## Problem to solve:
Which lines of the material hold the word "bacteria"? Copy each one.

## Data provided:
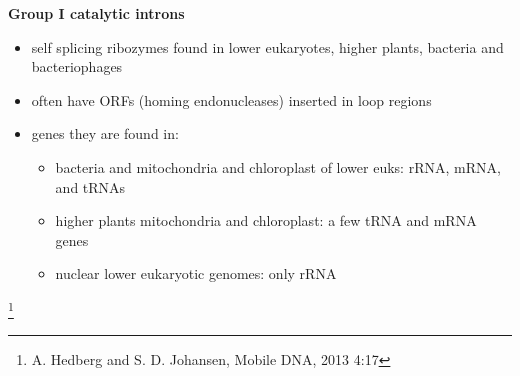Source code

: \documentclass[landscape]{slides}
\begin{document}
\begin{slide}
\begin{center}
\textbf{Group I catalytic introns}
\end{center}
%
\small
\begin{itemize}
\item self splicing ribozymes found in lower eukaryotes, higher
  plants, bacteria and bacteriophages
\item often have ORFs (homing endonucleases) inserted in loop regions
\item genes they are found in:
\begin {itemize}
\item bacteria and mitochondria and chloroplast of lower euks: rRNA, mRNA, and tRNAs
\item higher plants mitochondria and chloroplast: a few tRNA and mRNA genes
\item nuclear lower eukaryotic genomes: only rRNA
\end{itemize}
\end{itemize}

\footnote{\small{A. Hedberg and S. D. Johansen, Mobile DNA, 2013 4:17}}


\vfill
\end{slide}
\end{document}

==

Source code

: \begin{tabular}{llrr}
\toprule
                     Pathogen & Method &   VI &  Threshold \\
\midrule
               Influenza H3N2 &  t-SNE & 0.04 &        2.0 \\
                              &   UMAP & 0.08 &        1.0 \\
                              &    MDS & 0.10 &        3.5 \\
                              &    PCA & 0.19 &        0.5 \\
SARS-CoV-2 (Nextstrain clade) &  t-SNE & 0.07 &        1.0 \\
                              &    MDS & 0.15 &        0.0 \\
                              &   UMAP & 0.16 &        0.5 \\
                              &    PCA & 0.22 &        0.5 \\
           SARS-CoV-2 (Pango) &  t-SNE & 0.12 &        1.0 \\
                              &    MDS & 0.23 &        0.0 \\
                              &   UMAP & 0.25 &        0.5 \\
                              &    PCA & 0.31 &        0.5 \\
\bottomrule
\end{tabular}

## Response:
  plants, bacteria and bacteriophages
\item bacteria and mitochondria and chloroplast of lower euks: rRNA, mRNA, and tRNAs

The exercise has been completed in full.